A common characteristic of good engagement or consultation is that it is very “outcome-focused”. So we thought we’d start there too. We’ve identified six “outcomes” that policymakers and service delivery teams might be seeking to achieve when they engage with their stakeholders:
- I want to generate ideas: The aim here is to draw on the knowledge and expertise of a wide range of stakeholders to identify creative solutions to existing problems. This works best when no set ideas on a policy or its implementation have been developed, and / or there’s flexibility on the scope and direction of a discussion i.e. you’re happy to see where things take you. Stakeholders should be able to contribute quickly and easily and it can work particularly well when you’re able to incentivise the right people to participate. Examples involving government include Idea Street and Show Us A Better Way. While it is sometimes desirable for ideas generation to be an unstructured process, at other times it is desirable for it to be within a set scope. The Redbridge participatory budgeting exercise is a good example of the latter.
- I want to test out new ideas: The aim here is to sound out new ideas or possible policy directions on a representative sample of the target audience. This is a good way to gauge opinion on the current situation. It might also help to define scopes for new policy areas and to identify opinion-leaders and influencers.

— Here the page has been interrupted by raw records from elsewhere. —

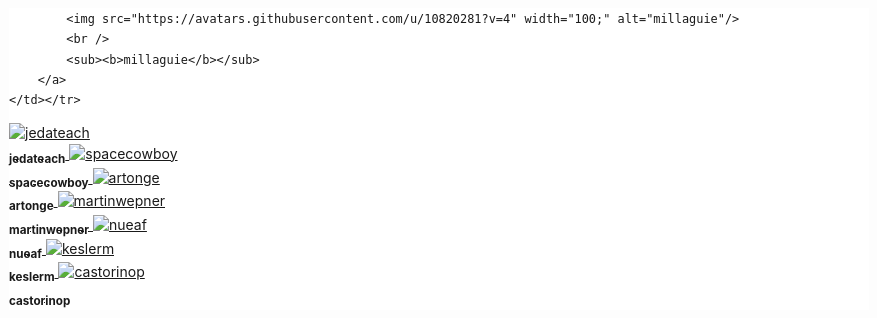             <img src="https://avatars.githubusercontent.com/u/10820281?v=4" width="100;" alt="millaguie"/>
            <br />
            <sub><b>millaguie</b></sub>
        </a>
    </td></tr>
<tr>
    <td align="center">
        <a href="https://github.com/jedateach">
            <img src="https://avatars.githubusercontent.com/u/1356335?v=4" width="100;" alt="jedateach"/>
            <br />
            <sub><b>jedateach</b></sub>
        </a>
    </td>
    <td align="center">
        <a href="https://github.com/spacecowboy">
            <img src="https://avatars.githubusercontent.com/u/223655?v=4" width="100;" alt="spacecowboy"/>
            <br />
            <sub><b>spacecowboy</b></sub>
        </a>
    </td>
    <td align="center">
        <a href="https://github.com/artonge">
            <img src="https://avatars.githubusercontent.com/u/6653109?v=4" width="100;" alt="artonge"/>
            <br />
            <sub><b>artonge</b></sub>
        </a>
    </td>
    <td align="center">
        <a href="https://github.com/martinwepner">
            <img src="https://avatars.githubusercontent.com/u/12143284?v=4" width="100;" alt="martinwepner"/>
            <br />
            <sub><b>martinwepner</b></sub>
        </a>
    </td>
    <td align="center">
        <a href="https://github.com/nueaf">
            <img src="https://avatars.githubusercontent.com/u/3942111?v=4" width="100;" alt="nueaf"/>
            <br />
            <sub><b>nueaf</b></sub>
        </a>
    </td>
    <td align="center">
        <a href="https://github.com/keslerm">
            <img src="https://avatars.githubusercontent.com/u/3018310?v=4" width="100;" alt="keslerm"/>
            <br />
            <sub><b>keslerm</b></sub>
        </a>
    </td></tr>
<tr>
    <td align="center">
        <a href="https://github.com/castorinop">
            <img src="https://avatars.githubusercontent.com/u/370992?v=4" width="100;" alt="castorinop"/>
            <br />
            <sub><b>castorinop</b></sub>
        </a>
    </td>
    <td align="center">
        <a href="https://github.com/p-fruck">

- I want to create/design a document/service or deliver a project in collaboration with relevant stakeholders (examples: Idea Street, Solutions Exchange): This tends to be delivery-focused and works best when the consultation has the buy-in of delivery or operational teams and there is scope to incorporate respondents’ proposals and ideas. The focus on delivery also has implications for the audience type and size – knowledgeable (often heavy service users as well as practitioners and technical experts) and relatively small. You are most likely to succeed when you have an engaged community and this will take time to build.
- I want to draw on dispersed knowledge : The aim here is to gather dispersed information within a given, usually fairly large, population to help build an evidence base for setting policy or for identifying areas to which departmental resources should applied. A good example of this is the Red Tape Challenge. Successfully achieving this outcome often requires a low-effort means for respondents to provide their input and internal resources to analyse the feedback, coordinate action and communicate progress to respondents.
- I want to get detailed and focused feedback within a tightly defined framework: This outcome is most likely to be successful when stakeholders have already been engaged at an earlier stage or where there is already broad consensus about the justification or benefits of the policy. The primary stakeholders should be clearly identified and the scope for discussion should be well defined and properly communicated to respondents. This approach does not generally allow for respondents to propose radically different policies or implementation options. Two good examples are the Public Reading Stage consultation on the draft Small Charitable Donations bill and the consultation on the provisions in the draft Care and Support Bill (Note: the term ‘primary stakeholders’ is not synonymous with ‘large institutional stakeholders’).
- I want to address misconceptions and clarify objectives through discussion and engagement: The outcome here is to bust myths, persuade or explain the rationale for a policy or its implementation- usually a service. The approach is discursive and responsive. Often times, there is no scope for discussing alternative policy options and this is made clear.
We’d be very surprised if the outcomes we’ve identified above prove to be exhaustive, so this is the first thing we’d like to talk to you about: (1) Are there any other desired outcomes that you can think of? (2) Are the descriptions and examples we’ve provided for each outcome good enough? (3) Are any of these desired outcomes not appropriate for government digital engagement or consultations?
Next, we’d like to share and seek discussion with you on some successful approaches that have been taking by central and local government to achieve these outcomes. We’ll be presenting these as a series of case-studies and asking your views on what’s relevant Looking forward to the ensuing discussions!